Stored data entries
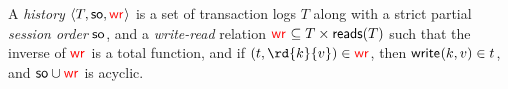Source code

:






\begin{definition}
 A \emph{history} ${\left\langle{T, \mathsf{so}, \textcolor{red}{\mathsf{wr}_{}}}\right\rangle}$ is a set of transaction logs $T$ along with a strict partial \emph{session order} $\mathsf{so}$, and a 
\emph{write-read} relation $\textcolor{red}{\mathsf{wr}_{}}\subseteq T\times \mathsf{reads}({T})$ such that
the inverse of $\textcolor{red}{\mathsf{wr}_{}}$ is a total function, and if $(\tr,\rd{\key}{\val})\in\wro$, then $\textsf{write}_{}({k},{{v}})\in{t}$, and $\mathsf{so}\cup\textcolor{red}{\mathsf{wr}_{}}$ is acyclic.
\end{definition}

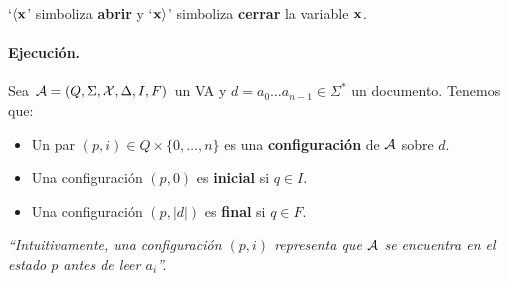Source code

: `$\langle \mathbf{x}$' simboliza \textbf{abrir} y `$\mathbf{x}\rangle$' simboliza \textbf{cerrar} la variable $\mathbf{x}$.


\paragraph{Ejecución.} Sea $\mathcal{A} = (Q,\Sigma,\mathcal{X},\Delta,I,F)$ un VA y $d = a_0 \ldots a_{n-1} \in \Sigma^*$ un documento. Tenemos que:
\begin{itemize}
    \item Un par $(p, i) \in Q \times\{0, \ldots, n\}$ es una \textbf{configuración} de $\mathcal{A}$ sobre $d$.
    \item Una configuración $(p,0)$ es \textbf{inicial} si $q \in I$.
    \item Una configuración $(p, |d|)$ es \textbf{final} si $q \in F$.
\end{itemize}
\textit{``Intuitivamente, una configuración $(p,i)$ representa que $\mathcal{A}$ se encuentra en el estado $p$ antes de leer $a_i$''.} \bigbreak


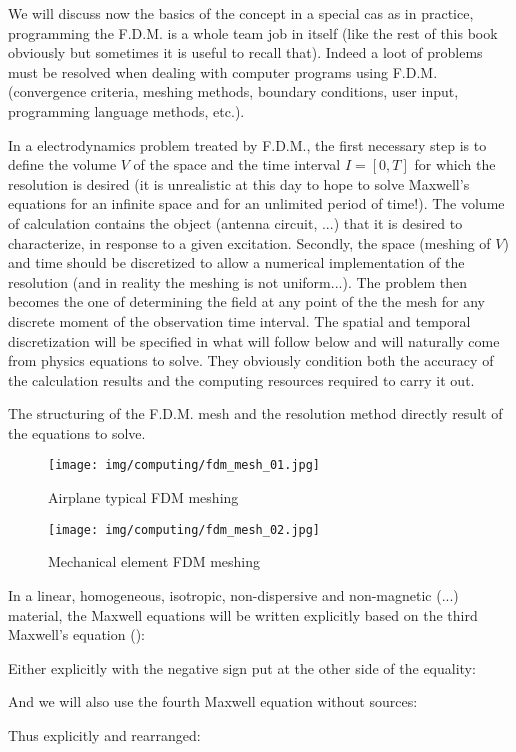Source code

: 	We will discuss now the basics of the concept in a special cas as in practice, programming the F.D.M. is a whole team job in itself (like the rest of this book obviously but sometimes it is useful to recall that). Indeed a loot of problems must be resolved when dealing with computer programs using F.D.M. (convergence criteria, meshing methods, boundary conditions, user input, programming language methods, etc.).

	In a electrodynamics problem treated by F.D.M., the first necessary step is to define the volume $V$ of the space and the time interval $I = [0, T]$ for which the resolution is desired (it is unrealistic at this day to hope to solve Maxwell's equations for an infinite space and for an unlimited period of time!). The volume of calculation contains the object (antenna circuit, ...) that it is desired to characterize, in response to a given excitation. Secondly, the space (meshing of $V$) and time should be discretized to allow a numerical implementation of the resolution (and in reality the meshing is not uniform...). The problem then becomes the one of determining the field at any point of the the mesh for any discrete moment of the observation time interval. The spatial and temporal discretization will be specified in what will follow below and will naturally come from physics equations to solve. They obviously condition both the accuracy of the calculation results and the computing resources required to carry it out.

	The structuring of the F.D.M. mesh and the resolution method directly result of the equations to solve.
	\begin{figure}[H]
		\centering
		\texttt{[image: img/computing/fdm\_mesh\_01.jpg]}
		\caption{Airplane typical FDM meshing}
	\end{figure}
	\begin{figure}[H]
		\centering
		\texttt{[image: img/computing/fdm\_mesh\_02.jpg]}
		\caption{Mechanical element FDM meshing}
	\end{figure}
	In a linear, homogeneous, isotropic, non-dispersive and non-magnetic (...) material, the Maxwell equations will be written explicitly based on the third Maxwell's equation ():
	
	Either explicitly with the negative sign put at the other side of the equality:
	
	And we will also use the fourth Maxwell equation without sources:
	
	Thus explicitly and rearranged:
	
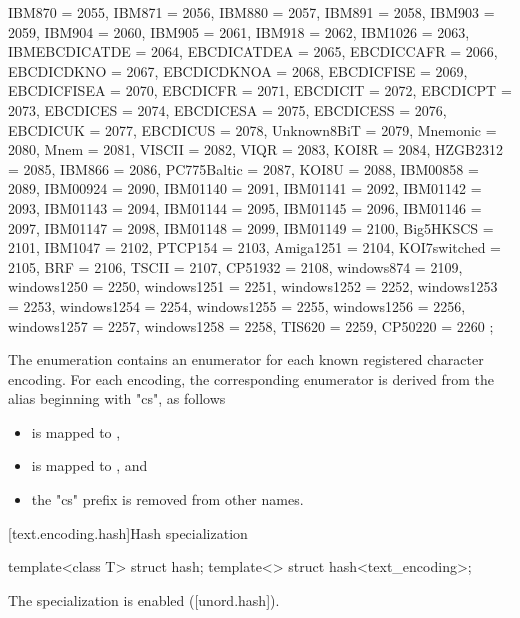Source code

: \documentclass{wg21}
\begin{document}
\begin{addedblock}
\begin{codeblock}
{        IBM870 = 2055,
        IBM871 = 2056,
        IBM880 = 2057,
        IBM891 = 2058,
        IBM903 = 2059,
        IBM904 = 2060,
        IBM905 = 2061,
        IBM918 = 2062,
        IBM1026 = 2063,
        IBMEBCDICATDE = 2064,
        EBCDICATDEA = 2065,
        EBCDICCAFR = 2066,
        EBCDICDKNO = 2067,
        EBCDICDKNOA = 2068,
        EBCDICFISE = 2069,
        EBCDICFISEA = 2070,
        EBCDICFR = 2071,
        EBCDICIT = 2072,
        EBCDICPT = 2073,
        EBCDICES = 2074,
        EBCDICESA = 2075,
        EBCDICESS = 2076,
        EBCDICUK = 2077,
        EBCDICUS = 2078,
        Unknown8BiT = 2079,
        Mnemonic = 2080,
        Mnem = 2081,
        VISCII = 2082,
        VIQR = 2083,
        KOI8R = 2084,
        HZGB2312 = 2085,
        IBM866 = 2086,
        PC775Baltic = 2087,
        KOI8U = 2088,
        IBM00858 = 2089,
        IBM00924 = 2090,
        IBM01140 = 2091,
        IBM01141 = 2092,
        IBM01142 = 2093,
        IBM01143 = 2094,
        IBM01144 = 2095,
        IBM01145 = 2096,
        IBM01146 = 2097,
        IBM01147 = 2098,
        IBM01148 = 2099,
        IBM01149 = 2100,
        Big5HKSCS = 2101,
        IBM1047 = 2102,
        PTCP154 = 2103,
        Amiga1251 = 2104,
        KOI7switched = 2105,
        BRF = 2106,
        TSCII = 2107,
        CP51932 = 2108,
        windows874 = 2109,
        windows1250 = 2250,
        windows1251 = 2251,
        windows1252 = 2252,
        windows1253 = 2253,
        windows1254 = 2254,
        windows1255 = 2255,
        windows1256 = 2256,
        windows1257 = 2257,
        windows1258 = 2258,
        TIS620 = 2259,
        CP50220 = 2260
    };
\end{codeblock}

\begin{note}
    The  enumeration contains an enumerator for each known registered character encoding.
    For each encoding, the corresponding enumerator is derived from the alias beginning with "cs", as follows
    \begin{itemize}
        \item {} is mapped to ,
        \item {} is mapped to , and
        \item the "cs" prefix is removed from other names.
    \end{itemize}
\end{note}


[text.encoding.hash]{Hash specialization}

\begin{itemdecl}
template<class T> struct hash;
template<> struct hash<text_encoding>;
\end{itemdecl}

\begin{itemdescr}
The specialization is enabled ([unord.hash]).
\end{itemdescr}



\end{addedblock}
\end{document}
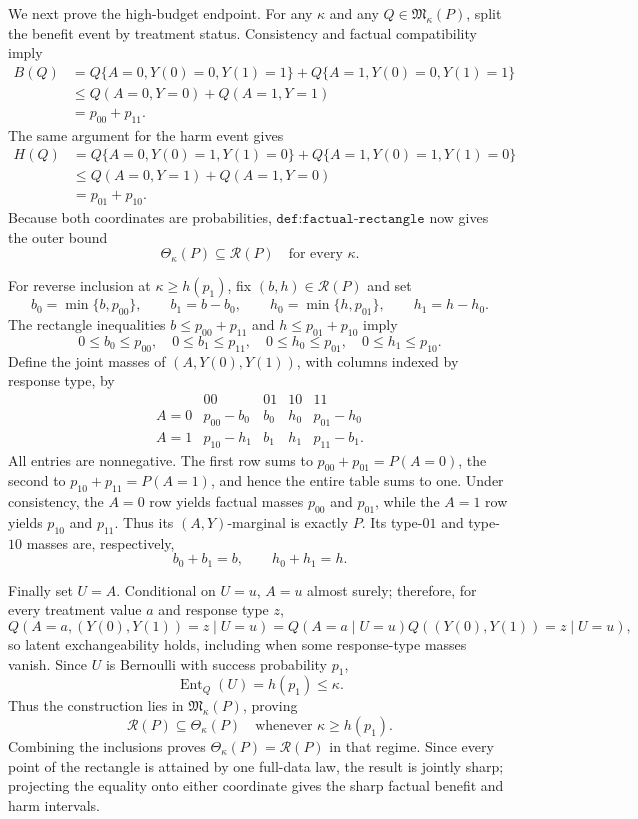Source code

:We next prove the high-budget endpoint.  For any \(\kappa\) and any \(Q\in\mathfrak M_\kappa(P)\), split the benefit event by treatment status.  Consistency and factual compatibility imply
\[
\begin{aligned}
B(Q)
&=Q\{A=0,Y(0)=0,Y(1)=1\}+Q\{A=1,Y(0)=0,Y(1)=1\}\\
&\leq Q(A=0,Y=0)+Q(A=1,Y=1)\\
&=p_{00}+p_{11}.
\end{aligned}
\]
The same argument for the harm event gives
\[
\begin{aligned}
H(Q)
&=Q\{A=0,Y(0)=1,Y(1)=0\}+Q\{A=1,Y(0)=1,Y(1)=0\}\\
&\leq Q(A=0,Y=1)+Q(A=1,Y=0)\\
&=p_{01}+p_{10}.
\end{aligned}
\]
Because both coordinates are probabilities, \(\texttt{def:factual-rectangle}\) now gives the outer bound
\[
\Theta_\kappa(P)\subseteq\mathcal R(P)
\quad\text{for every }\kappa.
\]

For reverse inclusion at \(\kappa\geq h(p_1)\), fix \((b,h)\in\mathcal R(P)\) and set
\[
b_0=\min\{b,p_{00}\},\qquad b_1=b-b_0,
\qquad
h_0=\min\{h,p_{01}\},\qquad h_1=h-h_0.
\]
The rectangle inequalities \(b\leq p_{00}+p_{11}\) and \(h\leq p_{01}+p_{10}\) imply
\[
0\leq b_0\leq p_{00},\quad 0\leq b_1\leq p_{11},\quad
0\leq h_0\leq p_{01},\quad 0\leq h_1\leq p_{10}.
\]
Define the joint masses of \((A,Y(0),Y(1))\), with columns indexed by response type, by
\[
\begin{array}{c|cccc}
 &00&01&10&11\\ \hline
A=0&p_{00}-b_0&b_0&h_0&p_{01}-h_0\\
A=1&p_{10}-h_1&b_1&h_1&p_{11}-b_1.
\end{array}
\]
All entries are nonnegative.  The first row sums to \(p_{00}+p_{01}=P(A=0)\), the second to \(p_{10}+p_{11}=P(A=1)\), and hence the entire table sums to one.  Under consistency, the \(A=0\) row yields factual masses \(p_{00}\) and \(p_{01}\), while the \(A=1\) row yields \(p_{10}\) and \(p_{11}\).  Thus its \((A,Y)\)-marginal is exactly \(P\).  Its type-\(01\) and type-\(10\) masses are, respectively,
\[
b_0+b_1=b,\qquad h_0+h_1=h.
\]

Finally set \(U=A\).  Conditional on \(U=u\), \(A=u\) almost surely; therefore, for every treatment value \(a\) and response type \(z\),
\[
Q(A=a,(Y(0),Y(1))=z\mid U=u)
=Q(A=a\mid U=u)Q((Y(0),Y(1))=z\mid U=u),
\]
so latent exchangeability holds, including when some response-type masses vanish.  Since \(U\) is Bernoulli with success probability \(p_1\),
\[
\operatorname{Ent}_Q(U)=h(p_1)\leq\kappa.
\]
Thus the construction lies in \(\mathfrak M_\kappa(P)\), proving
\[
\mathcal R(P)\subseteq\Theta_\kappa(P)
\quad\text{whenever }\kappa\geq h(p_1).
\]
Combining the inclusions proves \(\Theta_\kappa(P)=\mathcal R(P)\) in that regime.  Since every point of the rectangle is attained by one full-data law, the result is jointly sharp; projecting the equality onto either coordinate gives the sharp factual benefit and harm intervals.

_WORK TO COMPLETE_
A verbatim copy of the records is expected, from their first line through the line with "language methods, etc.).", inclusive, with the pictures removed.

_RESPONSE BELOW_
Source code

:






\begin{definition}
 A \emph{history} ${\left\langle{T, \mathsf{so}, \textcolor{red}{\mathsf{wr}_{}}}\right\rangle}$ is a set of transaction logs $T$ along with a strict partial \emph{session order} $\mathsf{so}$, and a 
\emph{write-read} relation $\textcolor{red}{\mathsf{wr}_{}}\subseteq T\times \mathsf{reads}({T})$ such that
the inverse of $\textcolor{red}{\mathsf{wr}_{}}$ is a total function, and if $(\tr,\rd{\key}{\val})\in\wro$, then $\textsf{write}_{}({k},{{v}})\in{t}$, and $\mathsf{so}\cup\textcolor{red}{\mathsf{wr}_{}}$ is acyclic.
\end{definition}

Source code

: `$\langle \mathbf{x}$' simboliza \textbf{abrir} y `$\mathbf{x}\rangle$' simboliza \textbf{cerrar} la variable $\mathbf{x}$.


\paragraph{Ejecución.} Sea $\mathcal{A} = (Q,\Sigma,\mathcal{X},\Delta,I,F)$ un VA y $d = a_0 \ldots a_{n-1} \in \Sigma^*$ un documento. Tenemos que:
\begin{itemize}
    \item Un par $(p, i) \in Q \times\{0, \ldots, n\}$ es una \textbf{configuración} de $\mathcal{A}$ sobre $d$.
    \item Una configuración $(p,0)$ es \textbf{inicial} si $q \in I$.
    \item Una configuración $(p, |d|)$ es \textbf{final} si $q \in F$.
\end{itemize}
\textit{``Intuitivamente, una configuración $(p,i)$ representa que $\mathcal{A}$ se encuentra en el estado $p$ antes de leer $a_i$''.} \bigbreak


Source code

: 	We will discuss now the basics of the concept in a special cas as in practice, programming the F.D.M. is a whole team job in itself (like the rest of this book obviously but sometimes it is useful to recall that). Indeed a loot of problems must be resolved when dealing with computer programs using F.D.M. (convergence criteria, meshing methods, boundary conditions, user input, programming language methods, etc.).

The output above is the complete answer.